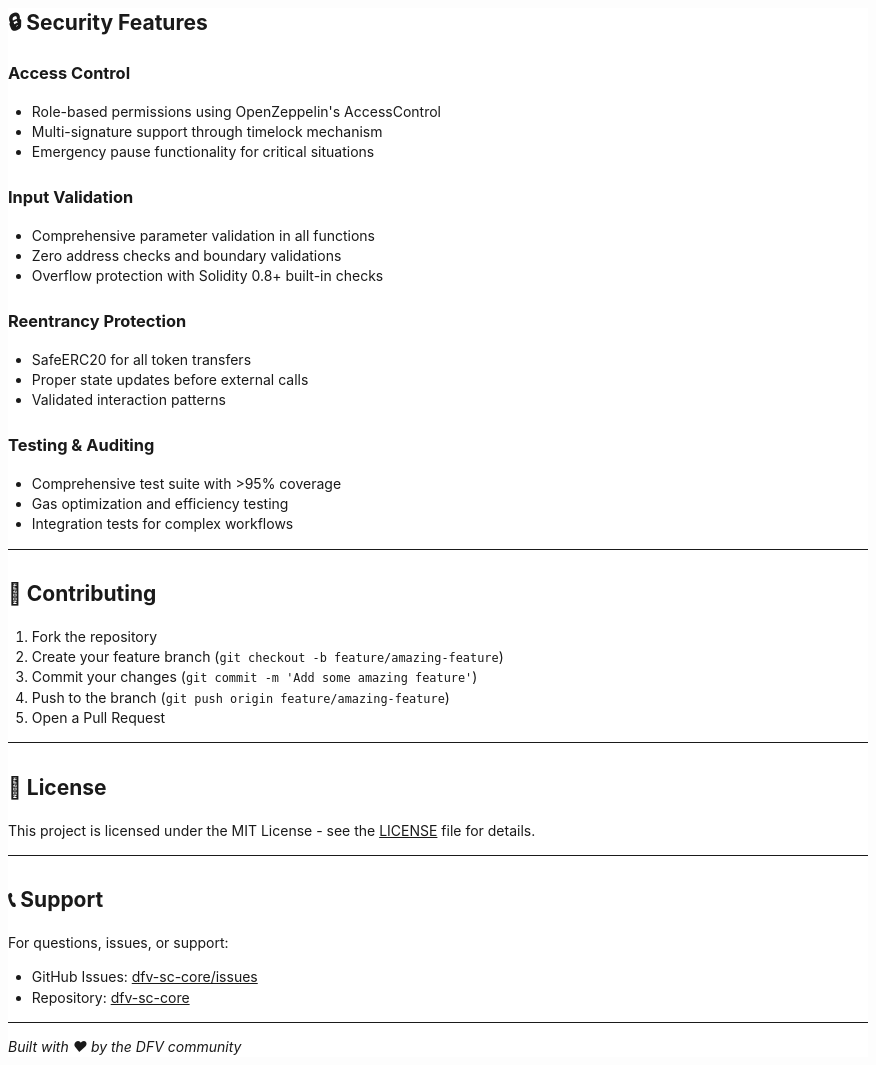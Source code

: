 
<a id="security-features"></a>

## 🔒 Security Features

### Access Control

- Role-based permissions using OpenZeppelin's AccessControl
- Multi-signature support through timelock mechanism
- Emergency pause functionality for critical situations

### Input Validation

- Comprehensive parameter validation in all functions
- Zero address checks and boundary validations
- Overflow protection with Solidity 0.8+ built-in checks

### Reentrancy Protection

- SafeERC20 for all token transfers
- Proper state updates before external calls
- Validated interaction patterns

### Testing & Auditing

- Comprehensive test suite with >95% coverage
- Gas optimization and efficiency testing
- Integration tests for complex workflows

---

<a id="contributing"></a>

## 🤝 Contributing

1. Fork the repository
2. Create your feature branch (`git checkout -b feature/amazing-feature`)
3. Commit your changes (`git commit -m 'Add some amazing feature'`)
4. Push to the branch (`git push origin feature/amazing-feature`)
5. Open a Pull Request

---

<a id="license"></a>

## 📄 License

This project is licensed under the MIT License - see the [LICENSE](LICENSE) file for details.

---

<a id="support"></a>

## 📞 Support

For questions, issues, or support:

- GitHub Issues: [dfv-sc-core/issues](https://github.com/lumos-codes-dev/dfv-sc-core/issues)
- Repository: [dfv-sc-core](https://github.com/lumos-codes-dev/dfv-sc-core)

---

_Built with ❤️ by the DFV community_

______

WHAT YOU HAVE TO DO: In how many lines of the material does the word "checks" occur? Reply with only that number.

SOLVED PROBLEM: 2